There is no sunset today – it’s only just 3:30pm.  I pull out my camera and while I get ready to fire off a few frames, amongst the several other people there at the overlook, I notice the single other motorcyclist is a girl.  Young and pretty, I look around for her companion, and then slowly realize that she’s alone.  Damn.  You don’t see that very often.

After taking a few shots I walk over and introduce myself.  She’s riding an old Harley Sportster and her tag says she’s from Michigan.  She’s not loaded all that heavily – but heavy enough to realize that this is no little day trip.  She’s actually on the road.  Really, damn.

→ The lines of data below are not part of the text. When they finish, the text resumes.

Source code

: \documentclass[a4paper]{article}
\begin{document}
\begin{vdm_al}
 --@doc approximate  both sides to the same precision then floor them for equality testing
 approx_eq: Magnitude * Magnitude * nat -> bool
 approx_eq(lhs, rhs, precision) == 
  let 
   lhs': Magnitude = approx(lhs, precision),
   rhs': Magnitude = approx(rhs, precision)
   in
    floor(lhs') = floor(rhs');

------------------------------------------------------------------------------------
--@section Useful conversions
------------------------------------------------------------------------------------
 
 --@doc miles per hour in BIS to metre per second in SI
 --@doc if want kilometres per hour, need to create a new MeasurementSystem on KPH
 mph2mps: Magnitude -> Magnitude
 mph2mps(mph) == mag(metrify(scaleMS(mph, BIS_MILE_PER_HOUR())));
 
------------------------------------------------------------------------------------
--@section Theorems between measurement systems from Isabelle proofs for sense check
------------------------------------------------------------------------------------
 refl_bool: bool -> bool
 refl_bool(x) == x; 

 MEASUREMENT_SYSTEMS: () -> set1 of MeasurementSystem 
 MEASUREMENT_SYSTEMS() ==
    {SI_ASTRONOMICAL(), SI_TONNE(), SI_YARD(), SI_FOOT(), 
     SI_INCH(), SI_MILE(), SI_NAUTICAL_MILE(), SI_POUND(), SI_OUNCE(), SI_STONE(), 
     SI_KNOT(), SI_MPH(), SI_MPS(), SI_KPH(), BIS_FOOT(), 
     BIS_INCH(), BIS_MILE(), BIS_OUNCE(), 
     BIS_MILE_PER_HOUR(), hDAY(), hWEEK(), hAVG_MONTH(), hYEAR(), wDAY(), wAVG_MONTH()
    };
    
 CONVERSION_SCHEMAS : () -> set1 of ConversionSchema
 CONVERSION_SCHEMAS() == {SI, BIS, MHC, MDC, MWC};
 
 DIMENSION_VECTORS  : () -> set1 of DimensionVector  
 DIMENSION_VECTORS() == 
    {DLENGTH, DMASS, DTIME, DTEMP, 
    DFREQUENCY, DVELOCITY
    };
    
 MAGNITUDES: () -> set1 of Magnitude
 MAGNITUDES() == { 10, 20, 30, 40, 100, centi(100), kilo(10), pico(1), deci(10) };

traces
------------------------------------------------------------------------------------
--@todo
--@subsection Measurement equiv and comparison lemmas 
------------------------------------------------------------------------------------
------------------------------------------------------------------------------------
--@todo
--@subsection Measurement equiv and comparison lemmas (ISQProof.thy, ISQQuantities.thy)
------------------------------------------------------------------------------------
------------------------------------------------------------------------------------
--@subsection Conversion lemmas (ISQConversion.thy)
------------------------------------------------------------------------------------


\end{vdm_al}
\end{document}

It’s always been curious to me that out of the millions of guys who ride motorcycles, the number who ever take a serious trip – go someplace overnight – is comparatively small.  And of those that do, the number who ever do it alone, without the solace and security of one or more companions, is smaller still.  I’ve never known a woman to.

Her name is Jennifer.  She’s from Kalamazoo, Michigan.  And she’s a schoolteacher.  Which explains how she has the time to do what she’s doing.  But doesn’t go anywhere near towards explaining where she got the courage to do such a thing.  I’m impressed.  She’s got more balls – or whatever passes for such in a pretty young woman – than most men I’ve known.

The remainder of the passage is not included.